I do not write this to baptize violence. The deliberate killing of an image‑bearer of God, whether a mosque worshipper in San Diego or a tech executive in San Francisco, is a mortal evil, and the Christian response to injustice is never the petrol can. But if I refuse to say what made the petrol can look like a rational instrument to a young man from Texas, I am a false prophet who only burdens the wounded without asking who held them down. And to you, the young men with the Kaczynski mantras, the ecofascists with the guns and the kerosene: the sword you reach for is the instrument of your own destruction. You cannot heal the wound of displacement with the fire of arson. When you meet the cruelty of the algorithm with the cruelty of violence, you become the machine you hate. Dorothy Day called the system “filthy and rotten,” but she did not reach for the kerosene. She reached for the neighbor. She knew that the only solution to the long loneliness is community, not combustion. We who use these tools, who marvel at the chatbot while our neighbor loses their trade, we too are complicit in the appetite that drives this beast. We cannot demand the system be gentle while we feed it our silence.

What is needed is not another corporate “fund for societal resilience” — the modern indulgence that pays for the sin without stopping the behaviour — but a wholesale recovery of the human person as the measure of the economy. That means local communities have the power to say no to a datacentre without being trampled by state‑level pre‑emption. It means workers whose livelihoods are erased by a fine‑tuned model are owed more than severance and a LinkedIn Premium subscription; they are owed a share in the decisions that unmade their world. And it means that every AI CEO who has stood on a stage and declared the inevitability of human obsolescence should have to look a father in the eye and explain what dignity remains for his children. The church basements in Tonganoxie are already packing care kits for families displaced by the data‑center build; that is the first stone of the new foundation. Choose the repair.

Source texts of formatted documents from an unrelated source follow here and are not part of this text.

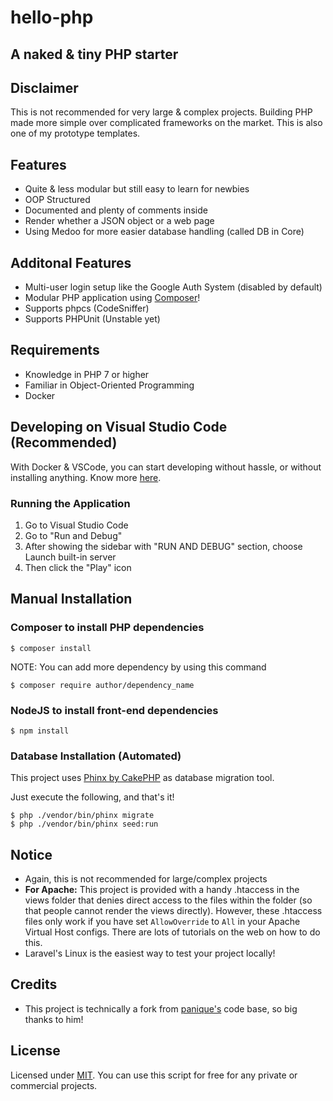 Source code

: # hello-php

## A naked & tiny PHP starter

## Disclaimer

This is not recommended for very large & complex projects.
Building PHP made more simple over complicated frameworks on the market.
This is also one of my prototype templates.

## Features

* Quite & less modular but still easy to learn for newbies
* OOP Structured
* Documented and plenty of comments inside
* Render whether a JSON object or a web page
* Using Medoo for more easier database handling (called DB in Core)

## Additonal Features

* Multi-user login setup like the Google Auth System (disabled by default)
* Modular PHP application using [Composer](https://getcomposer.org)!
* Supports phpcs (CodeSniffer)
* Supports PHPUnit (Unstable yet)

## Requirements

* Knowledge in PHP 7 or higher
* Familiar in Object-Oriented Programming
* Docker

## Developing on Visual Studio Code (Recommended)

With Docker & VSCode, you can start developing without hassle, or without installing anything.
Know more [here](https://code.visualstudio.com/docs/remote/containers).

### Running the Application

1. Go to Visual Studio Code
2. Go to "Run and Debug"
3. After showing the sidebar with "RUN AND DEBUG" section, choose Launch built-in server
4. Then click the "Play" icon

## Manual Installation

### Composer to install PHP dependencies

`$ composer install`

NOTE: You can add more dependency by using this command

`$ composer require author/dependency_name`

### NodeJS to install front-end dependencies

`$ npm install`

### Database Installation (Automated)

This project uses [Phinx by CakePHP](https://phinx.org/) as database migration tool.

Just execute the following, and that's it!

```
$ php ./vendor/bin/phinx migrate
$ php ./vendor/bin/phinx seed:run
```

## Notice

* Again, this is not recommended for large/complex projects
* **For Apache:** This project is provided with a handy .htaccess in the views folder that denies direct access to the files within the folder (so that people cannot render the views directly). However, these .htaccess files only work if you have set
`AllowOverride` to `All` in your Apache Virtual Host configs. There are lots of tutorials on the web on how to do this.
* Laravel's Linux is the easiest way to test your project locally!

## Credits

* This project is technically a fork from [panique's](https://github.com/panique) code base, so big thanks to him!

## License

Licensed under [MIT](LICENSE). You can use this script for free for any
private or commercial projects.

I will be told this is naïve, that the money is too big, the race too fast, the technology already out of the bottle. That is exactly the language of idolatry: the god is too powerful to question, so you had better offer incense now. But the God I serve handed a garden to two people and told them to till and keep it, not to pave it over because a venture capitalist had a vision. The sign in Tonganoxie is not backwardness; it is a prayer that the world might still be a place where human beings decide together what is too much. The men with kerosene do not answer that prayer; they only prove that a prayer ignored long enough will eventually be screamed.